I need Tee Pee for my ....

doc photo said:
Just finished The Bloody Crown of Conan collection that covers Howard's middle period Conan stories. I have now read every Conan story written by REH. Sometime in the future I plan on re-reading the stories in chronological order as they occurred in Conan's life as opposed to order in which they were written.

Wow, I just picked up a complete REH collection of Conan this week.

I read most of his History of Conan's world and the first two stories in it. I presume they are in the order Howard wrote them, as the first two stories are about Conan the King. Phoenix on the Sword and the Scarlet Tower. It's a long time since I read any Howard, but I was surprised how well written the two stories were. I'll be sad if they are the only King Conan stories. There is a nice disconnect between his personality and his station in these two tales.

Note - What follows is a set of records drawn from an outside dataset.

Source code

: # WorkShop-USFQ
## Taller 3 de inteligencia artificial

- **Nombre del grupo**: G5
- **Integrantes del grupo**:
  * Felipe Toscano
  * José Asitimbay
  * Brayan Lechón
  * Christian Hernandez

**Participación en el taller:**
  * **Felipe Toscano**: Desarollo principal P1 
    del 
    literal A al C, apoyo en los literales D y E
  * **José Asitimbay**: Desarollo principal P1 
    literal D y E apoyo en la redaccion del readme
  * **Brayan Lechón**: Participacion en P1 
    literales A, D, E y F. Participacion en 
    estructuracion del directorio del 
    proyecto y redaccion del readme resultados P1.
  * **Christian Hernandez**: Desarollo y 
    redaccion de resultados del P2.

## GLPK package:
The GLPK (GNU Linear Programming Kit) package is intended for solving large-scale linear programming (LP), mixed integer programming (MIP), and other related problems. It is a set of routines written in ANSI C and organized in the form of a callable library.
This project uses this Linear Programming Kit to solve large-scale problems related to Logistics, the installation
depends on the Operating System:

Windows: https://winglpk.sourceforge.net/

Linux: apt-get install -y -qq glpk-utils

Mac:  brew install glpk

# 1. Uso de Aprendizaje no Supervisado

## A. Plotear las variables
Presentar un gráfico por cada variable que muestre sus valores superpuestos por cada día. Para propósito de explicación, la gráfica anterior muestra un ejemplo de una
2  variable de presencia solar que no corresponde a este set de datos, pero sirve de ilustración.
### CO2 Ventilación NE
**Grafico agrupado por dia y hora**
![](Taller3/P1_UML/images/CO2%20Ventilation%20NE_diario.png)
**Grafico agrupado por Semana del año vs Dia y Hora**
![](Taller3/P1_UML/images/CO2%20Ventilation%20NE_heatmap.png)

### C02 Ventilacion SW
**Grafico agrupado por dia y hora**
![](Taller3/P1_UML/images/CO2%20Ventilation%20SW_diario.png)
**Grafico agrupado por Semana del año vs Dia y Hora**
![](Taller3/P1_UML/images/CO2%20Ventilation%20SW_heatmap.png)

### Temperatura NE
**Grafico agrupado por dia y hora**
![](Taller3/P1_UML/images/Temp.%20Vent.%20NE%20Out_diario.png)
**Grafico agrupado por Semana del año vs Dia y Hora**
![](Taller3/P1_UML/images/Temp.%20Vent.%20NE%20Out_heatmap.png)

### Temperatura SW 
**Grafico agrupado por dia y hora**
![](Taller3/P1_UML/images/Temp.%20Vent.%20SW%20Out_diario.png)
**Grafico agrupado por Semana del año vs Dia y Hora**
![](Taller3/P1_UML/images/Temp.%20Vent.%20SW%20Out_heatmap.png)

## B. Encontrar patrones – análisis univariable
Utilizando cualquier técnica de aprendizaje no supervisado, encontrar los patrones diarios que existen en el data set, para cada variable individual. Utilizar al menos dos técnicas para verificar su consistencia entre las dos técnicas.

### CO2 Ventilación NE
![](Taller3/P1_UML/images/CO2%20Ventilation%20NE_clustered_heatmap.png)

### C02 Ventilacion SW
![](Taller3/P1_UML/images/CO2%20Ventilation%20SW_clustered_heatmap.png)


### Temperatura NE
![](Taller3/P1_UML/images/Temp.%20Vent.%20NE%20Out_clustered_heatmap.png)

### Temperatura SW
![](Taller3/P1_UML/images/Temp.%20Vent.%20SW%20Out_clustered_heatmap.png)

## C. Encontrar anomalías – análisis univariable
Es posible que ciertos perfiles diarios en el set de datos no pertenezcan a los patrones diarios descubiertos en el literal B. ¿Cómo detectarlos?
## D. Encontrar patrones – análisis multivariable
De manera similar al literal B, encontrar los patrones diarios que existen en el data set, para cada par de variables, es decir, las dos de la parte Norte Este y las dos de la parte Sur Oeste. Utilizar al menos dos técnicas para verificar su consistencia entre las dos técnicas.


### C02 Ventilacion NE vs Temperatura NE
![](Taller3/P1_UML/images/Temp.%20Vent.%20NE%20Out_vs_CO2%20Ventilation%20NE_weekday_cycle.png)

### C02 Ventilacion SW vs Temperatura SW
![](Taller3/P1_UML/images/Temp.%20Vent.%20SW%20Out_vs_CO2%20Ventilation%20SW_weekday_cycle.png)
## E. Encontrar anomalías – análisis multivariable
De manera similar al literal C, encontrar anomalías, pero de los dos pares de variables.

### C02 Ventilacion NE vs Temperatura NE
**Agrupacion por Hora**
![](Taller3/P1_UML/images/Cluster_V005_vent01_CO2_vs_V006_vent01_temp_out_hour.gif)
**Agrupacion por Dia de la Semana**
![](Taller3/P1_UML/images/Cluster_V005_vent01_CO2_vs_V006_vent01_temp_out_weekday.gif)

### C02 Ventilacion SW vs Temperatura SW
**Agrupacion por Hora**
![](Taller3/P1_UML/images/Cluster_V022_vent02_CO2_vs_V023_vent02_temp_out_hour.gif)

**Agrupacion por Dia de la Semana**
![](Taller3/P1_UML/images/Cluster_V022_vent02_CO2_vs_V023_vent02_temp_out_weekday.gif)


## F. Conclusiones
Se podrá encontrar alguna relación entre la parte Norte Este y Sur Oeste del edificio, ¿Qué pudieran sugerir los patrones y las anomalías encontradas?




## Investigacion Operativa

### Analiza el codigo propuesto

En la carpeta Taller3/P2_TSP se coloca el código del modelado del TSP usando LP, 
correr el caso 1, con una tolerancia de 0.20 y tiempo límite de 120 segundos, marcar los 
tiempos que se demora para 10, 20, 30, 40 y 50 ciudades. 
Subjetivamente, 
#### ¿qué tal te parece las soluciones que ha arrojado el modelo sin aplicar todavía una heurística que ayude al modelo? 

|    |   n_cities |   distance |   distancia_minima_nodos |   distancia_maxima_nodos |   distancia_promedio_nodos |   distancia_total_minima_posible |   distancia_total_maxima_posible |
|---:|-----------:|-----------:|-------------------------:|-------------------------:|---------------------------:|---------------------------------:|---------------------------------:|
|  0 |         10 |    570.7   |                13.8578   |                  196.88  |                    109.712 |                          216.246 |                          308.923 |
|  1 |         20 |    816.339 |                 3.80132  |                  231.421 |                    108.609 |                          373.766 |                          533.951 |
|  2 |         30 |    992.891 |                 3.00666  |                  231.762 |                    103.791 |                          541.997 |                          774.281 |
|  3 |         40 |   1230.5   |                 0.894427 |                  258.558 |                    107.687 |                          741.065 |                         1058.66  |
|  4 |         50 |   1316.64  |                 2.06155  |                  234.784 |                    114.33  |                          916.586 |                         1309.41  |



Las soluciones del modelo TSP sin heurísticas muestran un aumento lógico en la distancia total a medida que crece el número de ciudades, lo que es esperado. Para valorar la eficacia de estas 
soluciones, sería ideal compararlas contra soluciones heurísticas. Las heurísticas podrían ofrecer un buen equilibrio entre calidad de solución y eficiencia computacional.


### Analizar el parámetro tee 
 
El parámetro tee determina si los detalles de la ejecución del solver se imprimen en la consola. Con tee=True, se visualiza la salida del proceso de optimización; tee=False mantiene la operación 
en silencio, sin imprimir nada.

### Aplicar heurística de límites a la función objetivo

It contains Red Nails. Is that the novel that Howard wrote, or is it just an especially long story? If not, what's the name of the novel?

It's a nice collection. Large size, with semi-hard covers and the little ribbon place-keeper like an old book. I was also chuffed as a comics fan to see that it was illustrated by John Ridgeway, but maybe not at his full rate as they are quite sketchy. I wouldn't have matched him to Conan, but the pictures are interesting as a curiosity.

The essay on the history is full of half-baked racist ideas, concerning the purity, vitality and indomitable spirit of certain northern-originated races over other races who seem doomed to be enslaved again and again. It's a pity as he is also very insightful about how history happens in waves of invasions and empires that fall through internal pressures rather than outside causes.

Oh, and of course, like all the best people - Barack Obama, Muhammed Ali etc, Conan is Irish! At the end of the essay he says that the Cimmerians were the ancestors of the fighting Irish and Scots stock.

Figs, Phoenix on the Sword was the first Conan story.Though it started life as a King Kull tale, Howard switched protagonists. There were however a number of stories written prior to Scarlet Citadel, so the ordering of the stories is a bit odd. The Conan novel you may be thinking of was published in paperback as Conan the Conqueror, originally titled Hour of the Dragon it is one of Howard's best. Howard had written it with hopes of breaking into the UK where there was no market for his short stories.
I'll probably read the rest of the short stories. They are certainly enjoyable. I'll treat myself to the novel if I finish them. This is the first time I've read them in the order they were published (more or less!) I've just read tower of the elephant..
Still on Conan - almost finished 'Black Colossus' even though no-one/nothing answering to that description has yet appeared in the story.

My question is - are these stories now out of copyright or something? It's just the impression I'm getting from my collection. It's a neat enough publication and publishers I've heard of, but it was obviously printed to be sold cheaply.

(The price sticker says "$29.99 - reduced to $7.99" but they aren't fooling me...)
The Conan collections published by Del Ray indicate copyright is held by Conan Properties LLC, and the Conan name is trademarked.
Rob Staeger said:
Just started reading The Yiddish Policemen's Union by Michael Chabon. So far, I'm enjoying this strange mix of alternative history and police procedural.

I started on this yesterday myself.
I've been reading Thomas Pynchon's novel Inherent Vice. For Pynchon, it's a relatively straightforward detective story. Still has the usual quirky characters, and a probable conspiracy behind everything. His last couple books were 1,000 page doorstops, which I didn't feel up to. But I've been enjoying this so much that I might go back and give the bigger ones a shot.